One in two currently recognised intervention programmes suffers from the first problem. Employers decide to minimise costs and make a public offer of treatment to employees, with the intention of treating only the very few who will identify themselves out of pure desperation.
What these employers fail to realise is that these people identify themselves so late that every rand the company pays is a rand lost, and the company has done absolutely nothing to curtail the effect of HIV on the business.
In short, the whole economic viability argument, which shows that the effect of Aids can be significantly reduced, is lost. Company executives need to re-evaluate these decisions in the interests of value creation.
The second problem is subtler. Some companies truly do intend to manage HIV-positive employees, but audits of patients across several companies that are providing treatment show that most of these patients are in an advanced stage of the disease.
However, through a comprehensive treatment programme introduced about four years ago, our Right To Care specialists are able to identify when patients should start treatment before they become sick, with a counselling and testing uptake of up to 90 percent of employees.
Sometimes the problem is a result of poor management, but mostly it is a reflection of misaligned incentives.
Often the party paying for treatment is external to the company, such as a medical aid, and has absolutely no financial incentive to identify and treat patients early. In a welcome development, medical schemes such as Discovery are moving towards partnering with employers to increase the access to counselling and testing.
From an employer's perspective, early treatment is the only financially attractive solution, and the key lies in identifying patients early. This in turn means the employer must drive an education and awareness programme and not leave it up to the paying party.
New educational messages are required to explain the merit of early identification and push the proportion of testing up to 100 percent.
One such message would be to show employees that if they are diagnosed as HIV positive too late, their kids would be orphaned while in primary school. But if they are diagnosed early, they have a chance of seeing their kids through to matriculation and beyond.
The second issue is the timing of the intervention. Many directors cannot "see" the death rate, but I should point out that 40 percent of all deaths in South Africa today are related to HIV - and for every person who dies with Aids, there are 10 more with HIV.
Employers wait to see how they can offer treatment in collaboration with their medical aids, or imagine that by delaying an Aids programme for a year they will save a year of costs. The same logic could be applied to delaying your home loan repayments.
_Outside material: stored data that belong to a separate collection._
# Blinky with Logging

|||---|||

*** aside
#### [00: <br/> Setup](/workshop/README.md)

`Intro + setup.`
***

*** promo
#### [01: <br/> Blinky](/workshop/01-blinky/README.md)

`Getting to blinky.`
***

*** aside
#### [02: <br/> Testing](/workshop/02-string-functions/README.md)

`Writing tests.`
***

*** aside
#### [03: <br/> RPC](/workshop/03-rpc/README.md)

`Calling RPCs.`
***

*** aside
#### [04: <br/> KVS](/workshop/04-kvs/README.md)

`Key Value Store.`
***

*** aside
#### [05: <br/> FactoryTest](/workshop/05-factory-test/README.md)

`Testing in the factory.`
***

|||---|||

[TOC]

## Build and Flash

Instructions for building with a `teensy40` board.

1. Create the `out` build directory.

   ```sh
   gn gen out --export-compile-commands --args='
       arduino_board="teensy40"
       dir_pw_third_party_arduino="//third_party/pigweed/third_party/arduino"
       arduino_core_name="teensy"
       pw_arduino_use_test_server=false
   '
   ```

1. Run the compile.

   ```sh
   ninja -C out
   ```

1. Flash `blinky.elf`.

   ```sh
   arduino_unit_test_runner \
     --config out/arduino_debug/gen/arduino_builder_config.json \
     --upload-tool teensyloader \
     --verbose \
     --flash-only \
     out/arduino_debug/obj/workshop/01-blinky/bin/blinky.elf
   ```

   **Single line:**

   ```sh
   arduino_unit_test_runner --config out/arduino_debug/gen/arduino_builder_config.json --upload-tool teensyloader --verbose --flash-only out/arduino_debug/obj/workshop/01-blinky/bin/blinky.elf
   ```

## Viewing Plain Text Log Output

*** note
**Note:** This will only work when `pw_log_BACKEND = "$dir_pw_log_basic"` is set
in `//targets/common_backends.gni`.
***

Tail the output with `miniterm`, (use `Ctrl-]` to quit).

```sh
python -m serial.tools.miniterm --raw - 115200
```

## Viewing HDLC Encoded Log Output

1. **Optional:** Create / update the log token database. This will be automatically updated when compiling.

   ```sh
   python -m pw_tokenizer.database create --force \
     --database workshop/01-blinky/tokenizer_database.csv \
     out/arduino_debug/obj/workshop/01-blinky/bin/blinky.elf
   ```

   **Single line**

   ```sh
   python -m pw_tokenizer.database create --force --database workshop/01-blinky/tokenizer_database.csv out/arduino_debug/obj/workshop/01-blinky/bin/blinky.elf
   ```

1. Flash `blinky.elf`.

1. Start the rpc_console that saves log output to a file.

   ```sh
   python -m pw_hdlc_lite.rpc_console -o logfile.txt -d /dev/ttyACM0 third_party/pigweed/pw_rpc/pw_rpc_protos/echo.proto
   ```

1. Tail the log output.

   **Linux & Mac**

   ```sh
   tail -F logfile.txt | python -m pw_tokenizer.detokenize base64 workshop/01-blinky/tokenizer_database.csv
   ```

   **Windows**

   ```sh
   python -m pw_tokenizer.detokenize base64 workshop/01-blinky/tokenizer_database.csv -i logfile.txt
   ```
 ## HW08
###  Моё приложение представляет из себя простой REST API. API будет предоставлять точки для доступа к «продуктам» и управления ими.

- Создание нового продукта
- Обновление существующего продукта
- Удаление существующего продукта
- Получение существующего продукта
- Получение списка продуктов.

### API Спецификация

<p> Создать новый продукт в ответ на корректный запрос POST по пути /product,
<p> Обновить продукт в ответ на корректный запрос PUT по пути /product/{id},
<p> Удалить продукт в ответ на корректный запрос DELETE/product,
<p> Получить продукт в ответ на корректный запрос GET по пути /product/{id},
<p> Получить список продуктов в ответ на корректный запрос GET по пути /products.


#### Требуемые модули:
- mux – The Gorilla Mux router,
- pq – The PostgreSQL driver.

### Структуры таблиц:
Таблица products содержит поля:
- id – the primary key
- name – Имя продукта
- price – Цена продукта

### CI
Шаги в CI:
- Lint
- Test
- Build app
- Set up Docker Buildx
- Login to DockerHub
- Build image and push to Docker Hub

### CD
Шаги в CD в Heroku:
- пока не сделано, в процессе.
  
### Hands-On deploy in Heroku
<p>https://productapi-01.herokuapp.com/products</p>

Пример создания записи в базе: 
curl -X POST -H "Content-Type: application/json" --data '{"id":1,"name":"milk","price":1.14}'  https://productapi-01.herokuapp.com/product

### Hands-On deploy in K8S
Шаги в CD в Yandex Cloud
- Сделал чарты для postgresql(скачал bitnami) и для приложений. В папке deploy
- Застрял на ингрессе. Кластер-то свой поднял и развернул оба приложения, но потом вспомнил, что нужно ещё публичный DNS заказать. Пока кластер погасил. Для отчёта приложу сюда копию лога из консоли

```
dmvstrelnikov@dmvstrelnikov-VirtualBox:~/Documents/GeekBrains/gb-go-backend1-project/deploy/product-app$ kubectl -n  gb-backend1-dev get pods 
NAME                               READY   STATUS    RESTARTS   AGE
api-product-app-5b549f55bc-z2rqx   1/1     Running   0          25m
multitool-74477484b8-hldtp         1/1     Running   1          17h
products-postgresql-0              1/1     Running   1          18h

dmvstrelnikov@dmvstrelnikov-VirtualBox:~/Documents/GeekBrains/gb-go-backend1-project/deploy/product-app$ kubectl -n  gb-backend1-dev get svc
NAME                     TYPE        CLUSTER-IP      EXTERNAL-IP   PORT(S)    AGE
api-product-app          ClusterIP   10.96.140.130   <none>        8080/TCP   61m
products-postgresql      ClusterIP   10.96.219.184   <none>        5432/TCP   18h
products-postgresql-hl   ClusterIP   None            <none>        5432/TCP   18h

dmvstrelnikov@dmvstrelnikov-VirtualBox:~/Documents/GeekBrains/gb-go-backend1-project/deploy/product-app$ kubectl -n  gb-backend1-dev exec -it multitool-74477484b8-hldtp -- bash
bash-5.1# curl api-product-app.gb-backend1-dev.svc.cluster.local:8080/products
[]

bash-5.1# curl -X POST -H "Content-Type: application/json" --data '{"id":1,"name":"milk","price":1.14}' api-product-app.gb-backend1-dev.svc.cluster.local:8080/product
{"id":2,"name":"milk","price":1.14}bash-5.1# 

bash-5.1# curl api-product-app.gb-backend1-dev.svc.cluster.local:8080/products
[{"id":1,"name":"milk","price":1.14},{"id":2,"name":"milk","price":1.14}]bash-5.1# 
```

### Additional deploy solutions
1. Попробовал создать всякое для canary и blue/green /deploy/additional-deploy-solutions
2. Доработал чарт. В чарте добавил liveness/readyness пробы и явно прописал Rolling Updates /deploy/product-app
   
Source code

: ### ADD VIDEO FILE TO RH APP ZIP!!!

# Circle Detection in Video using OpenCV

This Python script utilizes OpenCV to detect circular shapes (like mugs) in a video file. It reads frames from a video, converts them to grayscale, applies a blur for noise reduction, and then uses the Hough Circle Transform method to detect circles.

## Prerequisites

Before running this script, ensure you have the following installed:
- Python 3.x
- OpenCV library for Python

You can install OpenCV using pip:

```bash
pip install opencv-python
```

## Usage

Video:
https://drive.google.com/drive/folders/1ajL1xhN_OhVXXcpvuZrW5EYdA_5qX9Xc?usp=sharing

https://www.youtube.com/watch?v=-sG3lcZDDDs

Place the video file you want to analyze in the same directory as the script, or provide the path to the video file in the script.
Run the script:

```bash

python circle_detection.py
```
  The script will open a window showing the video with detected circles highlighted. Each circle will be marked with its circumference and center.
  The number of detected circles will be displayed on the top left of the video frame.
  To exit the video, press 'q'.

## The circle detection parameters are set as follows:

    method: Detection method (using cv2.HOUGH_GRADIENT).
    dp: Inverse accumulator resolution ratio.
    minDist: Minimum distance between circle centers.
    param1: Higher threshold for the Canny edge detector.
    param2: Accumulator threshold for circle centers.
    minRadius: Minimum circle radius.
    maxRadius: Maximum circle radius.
Yet it is very easy to get started straight away and to ensure that the employer is not locked into anything that cannot be changed. But first it is important that programmes are outsourced to people who are completely independent of the party footing the bill and will ensure employee confidentiality.
The right kind of funding model, of the type offered by independent risk management brokers, puts the company in the position of being the financing party.
This model allows the employer to recoup costs from a medical aid - and simultaneously manage uninsured employees within exactly the same programme.
Dr Ian Sanne is the founder and managing director of Right To Care, a non-profit section 21 company specialising in HIV/Aids disease management at Helen Joseph Hospital in Johannesburg. He has been treating HIV patients for more than 10 years.